- The Washington Times - Saturday, August 10, 2002

Yesterday's forum of Democratic primary candidates for D.C. mayor featured one singing, "We are D.C., we're getting shafted" to the tune of "We Are the World," while another critiqued the Bush administration's foreign policy.
A third called incumbent Mayor Anthony A. Williams a "skunk," and the fourth is a former D.C. Council member known for once having bitten a tow truck driver.
In their first joint appearance, on WTOP Radio's "Political Hour," the four Democratic candidates James W. Clark, Osie L. Thorpe, the Rev. Douglas E. Moore and Faith were asked about their platforms and their reasons for running for mayor.
"[President George W.] Bush and [Vice President Richard B.] Cheney are running around telling Iraq what to do," Mr. Clark, an 18-year veteran of the D.C. Department of Corrections, said in response to a question about his platform. "I'm running because God said, 'Take this city back for poor working blacks.'"
Mr. Thorpe chastised Mr. Williams, calling him a "skunk."
"Send him to jail," he said, reflecting on the mayor's nominating-petitions scandal that has kept Mr. Williams' name off the Sept. 10 Democratic primary ballot.
"Fine him, like he's doing to everybody else with his ticketing policy," Mr. Thorpe said, referring to the city's increased enforcement of parking regulations.
When she wasn't singing or blowing her bugle, Faith, an arts coordinator and former ballet dancer who goes by just one name and has run for mayor six times, said her goal is to "free D.C." and make arts education free for everyone. Faith, who appeared in the 1962 musical "Gypsy" as a stripper, disputed reports that she had actually worked as an exotic dancer.
Mr. Moore, the former council member, said his most important concerns were opening Klingle Road NW, putting "education and children first" and protecting the city's apartment renters.

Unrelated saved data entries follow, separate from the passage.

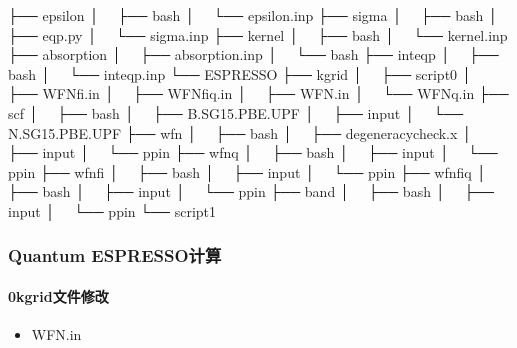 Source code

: \documentclass[a4paper,12pt,english]{sphinxmanual}
\begin{document}
\begin{sphinxVerbatim}[commandchars=\\\{\}]
├── \PYGZhy{}epsilon
│   ├── bash
│   └── epsilon.inp
├── \PYGZhy{}sigma
│   ├── bash
│   ├── eqp.py
│   └── sigma.inp
├── \PYGZhy{}kernel
│   ├── bash
│   └── kernel.inp
├── \PYGZhy{}absorption
│   ├── absorption.inp
│   └── bash
├── \PYGZhy{}inteqp
│   ├── bash
│   └── inteqp.inp
└── ESPRESSO
    ├── \PYGZhy{}kgrid
    │   ├── script\PYGZus{}0
    │   ├── WFN\PYGZus{}fi.in
    │   ├── WFN\PYGZus{}fiq.in
    │   ├── WFN.in
    │   └── WFNq.in
    ├── \PYGZhy{}scf
    │   ├── bash
    │   ├── B.SG15.PBE.UPF
    │   ├── input
    │   └── N.SG15.PBE.UPF
    ├── \PYGZhy{}wfn
    │   ├── bash
    │   ├── degeneracy\PYGZus{}check.x
    │   ├── input
    │   └── pp\PYGZus{}in
    ├── \PYGZhy{}wfnq
    │   ├── bash
    │   ├── input
    │   └── pp\PYGZus{}in
    ├── \PYGZhy{}wfn\PYGZus{}fi
    │   ├── bash
    │   ├── input
    │   └── pp\PYGZus{}in
    ├── \PYGZhy{}wfn\PYGZus{}fiq
    │   ├── bash
    │   ├── input
    │   └── pp\PYGZus{}in
    ├── \PYGZhy{}band
    │   ├── bash
    │   ├── input
    │   └── pp\PYGZus{}in
    └── script\PYGZus{}1
\end{sphinxVerbatim}


\subsubsection{Quantum ESPRESSO计算}
\label{\detokenize{tutorials/berkeleygw/gw:quantum-espresso}}

\paragraph{0\sphinxhyphen{}kgrid文件修改}
\label{\detokenize{tutorials/berkeleygw/gw:kgrid}}\begin{itemize}
\item {} 
\sphinxAtStartPar
WFN.in

\end{itemize}
\end{document}
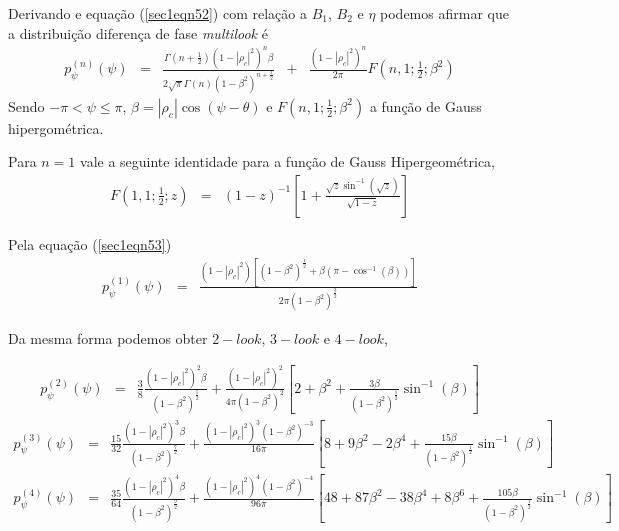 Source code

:\documentclass[10pt,a4paper]{article}
\begin{document}
Derivando e equação (\ref{sec1eqn52}) com relação a $B_1$, $B_2$ e $\eta$ podemos afirmar que a distribuição diferença de fase {\it multilook} é 
\begin{equation}\label{sec1eqn53}
\begin{array}{ccccc}
	p_{\psi}^{(n)}(\psi)&=&\frac{\Gamma(n+\frac{1}{2})(1-|\rho_c|^2)^n\beta}{2\sqrt{\pi}\Gamma(n)(1-\beta^2)^{n+\frac{1}{2}}}&+&\frac{(1-|\rho_c|^2)^n}{2\pi}F(n,1;\frac{1}{2};\beta^2)
\end{array}
\end{equation}
Sendo $-\pi<\psi\leq\pi$, $\beta=|\rho_c|\cos(\psi-\theta)$ e $F(n,1;\frac{1}{2};\beta^2)$ a função de Gauss hipergométrica.

Para $n=1$  vale a seguinte identidade para a função de Gauss Hipergeométrica,
\begin{equation}\label{sec1eqn54}
\begin{array}{ccc}
	F(1,1;\frac{1}{2};z)&=&(1-z)^{-1}\left[1+\frac{\sqrt{z}\sin^{-1}(\sqrt{z})}{\sqrt{1-z}}\right]
\end{array}
\end{equation}

Pela equação (\ref{sec1eqn53})
\begin{equation}\label{sec1eqn55}
\begin{array}{ccc}
	p_{\psi}^{(1)}(\psi)&=&\frac{(1-|\rho_c|^2)[(1-\beta^{2})^{\frac{1}{2}}+\beta(\pi-\cos^{-1}(\beta))]}{2\pi(1-\beta^{2})^{\frac{3}{2}}}
\end{array}
\end{equation}

Da mesma forma podemos obter $2-look$, $3-look$ e $4-look$,

\begin{equation}\label{sec1eqn56}
\begin{array}{ccc}
	p_{\psi}^{(2)}(\psi)&=&\frac{3}{8}\frac{(1-|\rho_c|^2)^2\beta}{(1-\beta^2)^{\frac{5}{2}}}+\frac{(1-|\rho_c|^2)^2}{4\pi(1-\beta^2)^{2}}\left[2+\beta^2+\frac{3\beta}{(1-\beta^2)^{\frac{1}{2}}}\sin^{-1}(\beta)\right]
\end{array}
\end{equation}
\begin{equation}\label{sec1eqn57}
\begin{array}{ccc}
	p_{\psi}^{(3)}(\psi)&=&\frac{15}{32}\frac{(1-|\rho_c|^2)^3\beta}{(1-\beta^2)^{\frac{7}{2}}}+\frac{(1-|\rho_c|^2)^3(1-\beta^2)^{-3}}{16\pi}\left[8+9\beta^2-2\beta^4+\frac{15\beta}{(1-\beta^2)^{\frac{1}{2}}}\sin^{-1}(\beta)\right]
\end{array}
\end{equation}
\begin{equation}\label{sec1eqn58}
\begin{array}{ccc}
	p_{\psi}^{(4)}(\psi)&=&\frac{35}{64}\frac{(1-|\rho_c|^2)^4\beta}{(1-\beta^2)^{\frac{9}{2}}}+\frac{(1-|\rho_c|^2)^4(1-\beta^2)^{-4}}{96\pi}\left[48+87\beta^2-38\beta^4+8\beta^6+\frac{105\beta}{(1-\beta^2)^{\frac{1}{2}}}\sin^{-1}(\beta)\right]
\end{array}
\end{equation}
\end{document}
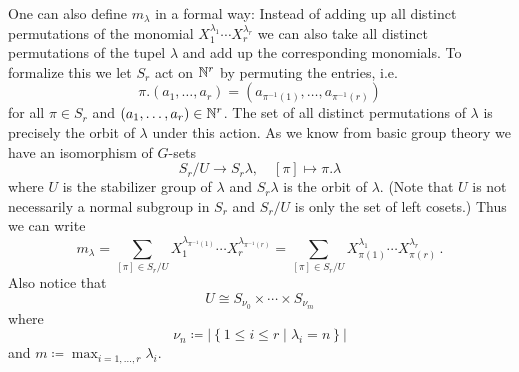 One can also define $m_\lambda$ in a formal way:
Instead of adding up all distinct permutations of the monomial $X_1^{\lambda_1} \dotsm X_r^{\lambda_r}$ we can also take all distinct permutations of the tupel $\lambda$ and add up the corresponding monomials.
To formalize this we let $S_r$ act on $\mathbb{N}^r$ by permuting the entries, i.e.\
\[
    \pi.(a_1, \dotsc, a_r)
  = \left( a_{\pi^{-1}(1)}, \dotsc, a_{\pi^{-1}(r)} \right)
\]
for all $\pi \in S_r$ and $(a_1, \dotsc, a_r) \in \mathbb{N}^r$.
The set of all distinct permutations of $\lambda$ is precisely the orbit of $\lambda$ under this action.
As we know from basic group theory we have an isomorphism of $G$-sets
\[
          S_r / U
  \to     S_r \lambda,
  \quad   [\pi]
  \mapsto \pi.\lambda
\]
where $U$ is the stabilizer group of $\lambda$ and $S_r \lambda$ is the orbit of $\lambda$.
(Note that $U$ is not necessarily a normal subgroup in $S_r$ and $S_r/U$ is only the set of left cosets.)
Thus we can write
\[
    m_\lambda
  = \sum_{[\pi] \in S_r/U} X_1^{\lambda_{\pi^{-1}(1)}} \dotsm X_r^{\lambda_{\pi^{-1}(r)}}
  = \sum_{[\pi] \in S_r/U} X_{\pi(1)}^{\lambda_1} \dotsm X_{\pi(r)}^{\lambda_r} \,.
\]
Also notice that
\[
        U
  \cong S_{\nu_0} \times \dotsb \times S_{\nu_m}
\]
where
\[
            \nu_n
  \coloneqq \left|
              \left\{
                1 \leq i \leq r
              \mid
                  \lambda_i
                = n
              \right\}
            \right|
\]
and $m \coloneqq \max_{i=1,\dotsc,r} \lambda_i$.


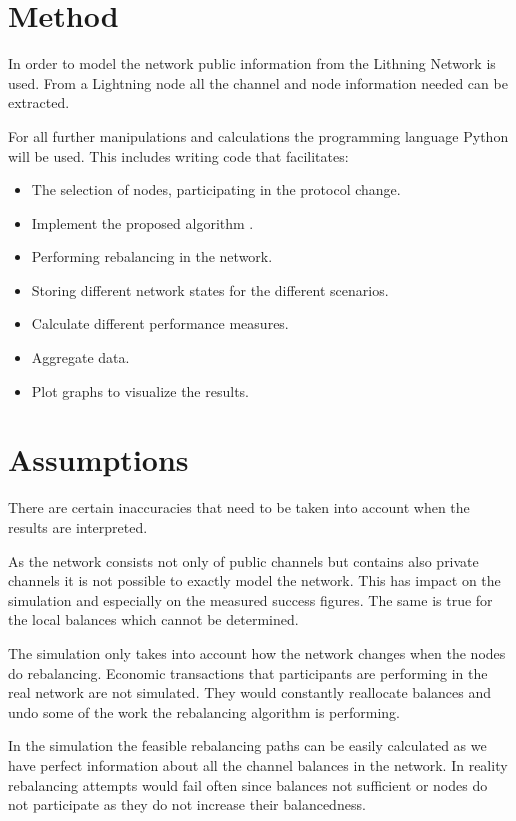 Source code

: \documentclass[final]{fhnwreport}       %
\begin{document}
\section{Method}

In order to model the network public information from the Lithning Network is used. From a Lightning node all the channel and node information needed can be extracted.

For all further manipulations and calculations the programming language Python will be used. This includes writing code that facilitates: 
\begin{itemize}
  \item The selection of nodes, participating in the protocol change.
  \item Implement the proposed algorithm \cite[p.~3]{pickhardt_imbalance_2019}.
  \item Performing rebalancing in the network.
  \item Storing different network states for the different scenarios.
  \item Calculate different performance measures.
  \item Aggregate data.
  \item Plot graphs to visualize the results.
\end{itemize}

\section{Assumptions}
There are certain inaccuracies that need to be taken into account when the results are interpreted. 

As the network consists not only of public channels but contains also private channels it is not possible to exactly model the network. This has impact on the simulation and especially on the measured success figures. The same is true for the local balances which cannot be determined. 

The simulation only takes into account how the network changes when the nodes do rebalancing. Economic transactions that participants are performing in the real network are not simulated. They would constantly reallocate balances and undo some of the work the rebalancing algorithm is performing.

In the simulation the feasible rebalancing paths can be easily calculated as we have perfect information about all the channel balances in the network. In reality rebalancing attempts would fail often since balances not sufficient or nodes do not participate as they do not increase their balancedness.
\end{document}
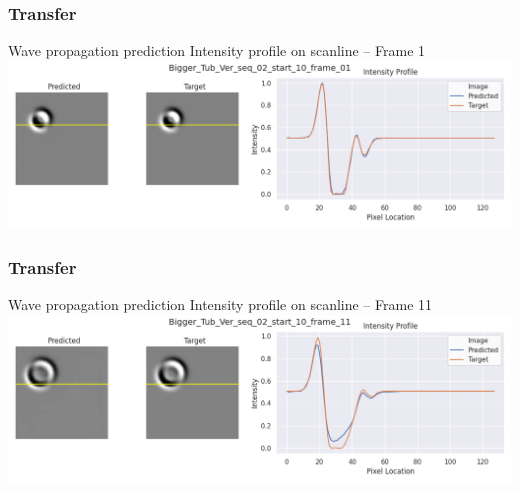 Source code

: \begin{frame}
    \frametitle{Transfer}

Wave propagation prediction \newline
Intensity profile on scanline -- Frame 1\\[\baselineskip]

\includegraphics[width=\textwidth, height=.55\textheight]{./Ressourcen/Praesentation/Bilder/WaveTransfer/DFP/Bigger_Tub_Ver_seq_02_start_10_frame_01.png}%

\end{frame}
\clearpage
\begin{frame}
    \frametitle{Transfer}

Wave propagation prediction \newline
Intensity profile on scanline -- Frame 11\\[\baselineskip]

\includegraphics[width=\textwidth, height=.55\textheight]{./Ressourcen/Praesentation/Bilder/WaveTransfer/DFP/Bigger_Tub_Ver_seq_02_start_10_frame_11.png}%

\end{frame}
\clearpage

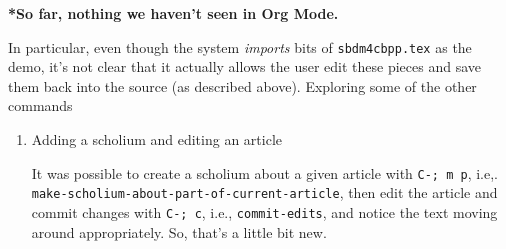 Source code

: \documentclass[11pt]{article}
\begin{document}
\begin{enumerate}
\textbf{*So far, nothing we haven’t seen in Org Mode.}

In particular, even though the system \emph{imports} bits of \texttt{sbdm4cbpp.tex} as
the demo, it’s not clear that it actually allows the user edit these
pieces and save them back into the source (as described above).
Exploring some of the other commands

\begin{enumerate}
\item Adding a scholium and editing an article
\label{sec:org7e27afe}

It was possible to create a scholium about a given article with \texttt{C-; m
p}, i.e,. \texttt{make-scholium-about-part-of-current-article}, then edit the
article and commit changes with \texttt{C-; c}, i.e., \texttt{commit-edits}, and notice
the text moving around appropriately.  So, that’s a little bit new.
\end{enumerate}
\end{enumerate}
\end{document}
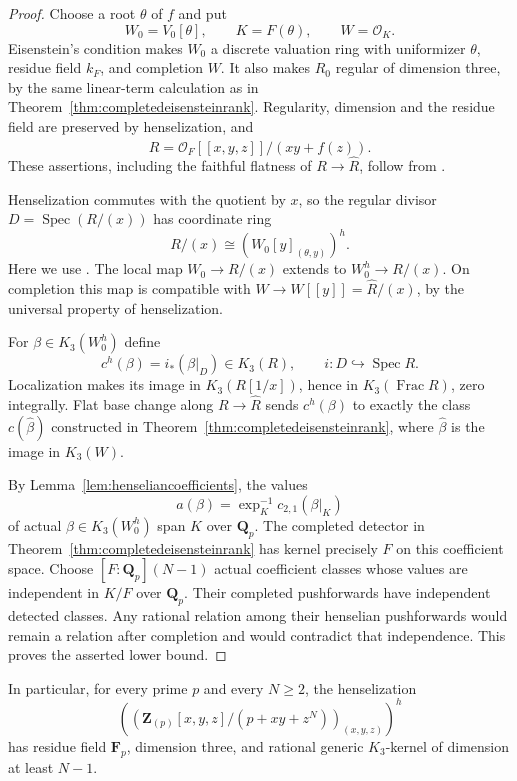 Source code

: \documentclass[11pt,a4paper]{article}
\theoremstyle{remark}
\newcommand{\Q}{\mathbf Q}
\newcommand{\Z}{\mathbf Z}
\newcommand{\F}{\mathbf F}
\newcommand{\OO}{\mathcal O}
\newcommand{\Spec}{\operatorname{Spec}}
\newcommand{\Frac}{\operatorname{Frac}}
\begin{document}
\begin{proof}
Choose a root $\theta$ of $f$ and put
\[
W_0=V_0[\theta],\qquad K=F(\theta),\qquad W=\OO_K.
\]
Eisenstein's condition makes $W_0$ a discrete valuation ring with
uniformizer $\theta$, residue field $k_F$, and completion $W$.
It also makes $R_0$ regular of dimension three, by the same linear-term
calculation as in Theorem~\ref{thm:completedeisensteinrank}.
Regularity, dimension and the residue field are preserved by
henselization, and
\[
\widehat R=\OO_F[[x,y,z]]/(xy+f(z)).
\]
These assertions, including the faithful flatness of $R\to\widehat R$,
follow from \cite[Section~15.46]{StacksHenselization}.

Henselization commutes with the quotient by $x$, so the regular divisor
$D=\Spec(R/(x))$ has coordinate ring
\[
R/(x)\cong \left(W_0[y]_{(\theta,y)}\right)^h.
\]
Here we use \cite[Section~10.156, Lemma~10.156.2]{StacksHenselization}.
The local map $W_0\to R/(x)$ extends to $W_0^h\to R/(x)$.
On completion this map is compatible with
$W\to W[[y]]=\widehat R/(x)$, by the universal property of
henselization.

For $\beta\in K_3(W_0^h)$ define
\[
c^h(\beta)=i_*(\beta|_D)\in K_3(R),
\qquad i:D\hookrightarrow\Spec R.
\]
Localization makes its image in $K_3(R[1/x])$, hence in
$K_3(\Frac R)$, zero integrally.  Flat base change along
$R\to\widehat R$ sends $c^h(\beta)$ to exactly the class $c(\widehat
\beta)$ constructed in Theorem~\ref{thm:completedeisensteinrank},
where $\widehat\beta$ is the image in $K_3(W)$.

By Lemma~\ref{lem:henseliancoefficients}, the values
\[
a(\beta)=\exp_K^{-1}c_{2,1}(\beta|_K)
\]
of actual $\beta\in K_3(W_0^h)$ span $K$ over $\Q_p$.
The completed detector in
Theorem~\ref{thm:completedeisensteinrank} has kernel precisely $F$
on this coefficient space.  Choose $[F:\Q_p](N-1)$ actual coefficient
classes whose values are independent in $K/F$ over $\Q_p$.
Their completed pushforwards have independent detected classes.
Any rational relation among their henselian pushforwards would remain
a relation after completion and would contradict that independence.
This proves the asserted lower bound.
\end{proof}

In particular, for every prime $p$ and every $N\geq2$, the henselization
\[
\left(\left(\Z_{(p)}[x,y,z]/(p+xy+z^N)\right)_{(x,y,z)}\right)^h
\]
has residue field $\F_p$, dimension three, and rational generic
$K_3$-kernel of dimension at least $N-1$.


\end{document}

The four candidates' names will appear on the Democratic primary ballot because they submitted at least 2,000 nominating petition signatures to the D.C. Board of Elections and Ethics by the June 3 deadline. Mr. Williams has been forced to mount a write-in campaign because of hundreds of forgeries among his petition signatures.
Nonetheless, the mayor appears to be the leading primary candidate. Yesterday, Mr. Williams picked up endorsements from labor unions and business groups.
Meanwhile, the elections board is scheduled to decide next week how much it will fine the Williams campaign for the forged signatures. It could fine the mayor's campaign more than $1.1 million.
Board Chairman Benjamin F. Wilson yesterday said his panel will not factor in Mr. Williams' political problems in determining the fine. The mayor had said any fine against his campaign should be within reason and in consideration of the damage his campaign has suffered.
But in an interview on WAMU radio, Mr. Wilson said that being denied access to the primary ballot and paying fines for misconduct are completely different issues.